TPUv2 is specially optimized for deep learning.

Nvidia's Volta microarchitecture is graphics processor with additional tensor units. It's a General-purpose (GPGPU) chip designed with graphics and other scientific computing tasks in mind. Nvidia has enjoyed monopoly power in the market and single microarchitecture has been enough in every high performance category.

Next logical step for Nvidia is to develop specialized deep learning TPU to compete with TPUv2 and others.

2 comments

> Next logical step for Nvidia is to develop specialized deep learning TPU to compete with TPUv2 and others

I don't know, this benchmark seems to show V100 doing pretty well against a specialized ASIC. It may well be that all NVIDIA has to do is cut costs on V100 to make a two V100s about as expensive as the cloud TPUv2. With increased batch size, it looks like two V100s would have performance comparable to TPUv2.
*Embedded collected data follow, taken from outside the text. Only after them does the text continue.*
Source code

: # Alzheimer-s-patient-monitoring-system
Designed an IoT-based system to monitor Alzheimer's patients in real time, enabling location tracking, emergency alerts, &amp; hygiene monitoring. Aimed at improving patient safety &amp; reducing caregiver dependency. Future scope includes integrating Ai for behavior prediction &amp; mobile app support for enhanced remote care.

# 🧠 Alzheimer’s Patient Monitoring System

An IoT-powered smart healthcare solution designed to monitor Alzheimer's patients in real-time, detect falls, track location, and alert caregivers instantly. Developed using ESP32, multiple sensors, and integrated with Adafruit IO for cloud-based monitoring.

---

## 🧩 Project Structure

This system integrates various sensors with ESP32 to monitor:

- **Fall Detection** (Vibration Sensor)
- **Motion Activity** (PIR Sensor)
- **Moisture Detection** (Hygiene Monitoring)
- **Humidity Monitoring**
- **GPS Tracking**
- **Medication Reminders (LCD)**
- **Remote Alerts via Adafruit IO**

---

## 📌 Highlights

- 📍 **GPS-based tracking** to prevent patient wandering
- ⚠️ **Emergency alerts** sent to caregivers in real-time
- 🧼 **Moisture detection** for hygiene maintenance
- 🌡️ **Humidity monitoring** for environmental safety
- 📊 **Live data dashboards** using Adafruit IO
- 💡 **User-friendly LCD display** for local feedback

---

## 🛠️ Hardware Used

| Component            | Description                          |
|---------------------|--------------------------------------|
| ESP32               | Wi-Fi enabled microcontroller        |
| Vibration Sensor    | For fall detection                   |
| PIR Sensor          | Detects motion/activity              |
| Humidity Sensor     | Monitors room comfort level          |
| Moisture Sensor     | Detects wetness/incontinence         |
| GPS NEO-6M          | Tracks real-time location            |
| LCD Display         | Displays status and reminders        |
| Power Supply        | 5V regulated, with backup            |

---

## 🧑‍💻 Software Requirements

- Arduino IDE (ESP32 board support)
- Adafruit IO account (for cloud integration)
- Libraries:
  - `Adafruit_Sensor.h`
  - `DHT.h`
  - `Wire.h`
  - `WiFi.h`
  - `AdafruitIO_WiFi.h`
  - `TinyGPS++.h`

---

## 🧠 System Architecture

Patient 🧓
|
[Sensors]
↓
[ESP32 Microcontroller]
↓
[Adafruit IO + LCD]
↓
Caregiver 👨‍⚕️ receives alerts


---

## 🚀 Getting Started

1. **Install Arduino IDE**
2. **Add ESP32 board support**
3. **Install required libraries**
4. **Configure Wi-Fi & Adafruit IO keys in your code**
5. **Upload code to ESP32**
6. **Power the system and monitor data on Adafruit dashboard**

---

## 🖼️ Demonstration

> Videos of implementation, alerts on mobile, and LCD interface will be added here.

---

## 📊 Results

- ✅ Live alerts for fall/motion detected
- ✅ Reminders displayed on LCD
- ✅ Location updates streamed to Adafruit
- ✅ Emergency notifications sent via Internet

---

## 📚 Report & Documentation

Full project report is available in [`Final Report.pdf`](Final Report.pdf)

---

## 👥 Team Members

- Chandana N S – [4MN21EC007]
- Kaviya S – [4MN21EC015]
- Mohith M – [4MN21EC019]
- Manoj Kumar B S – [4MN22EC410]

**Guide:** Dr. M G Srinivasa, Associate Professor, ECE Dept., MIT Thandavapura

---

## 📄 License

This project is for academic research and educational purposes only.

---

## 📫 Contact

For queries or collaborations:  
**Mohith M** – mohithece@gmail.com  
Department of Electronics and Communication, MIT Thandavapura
Volta V100 already has "tensor cores" which are basically little matrix multiplication ASICs.
That's what I said.

The microarchctiecture has many unnecessary things and it's not optimized as a whole for deep learning.

I believe it was either the last MICRO* or the one before that when Dally addressed this point. The specialized hardware for graphics ends up comprising such a small portion of the overall chip that it wasn't worth it to remove it. The "GPUs were made for graphics thus aren't good for DL" argument really doesn't hold a lot of water IMO.

* It might've been a difference conference now that I think of it.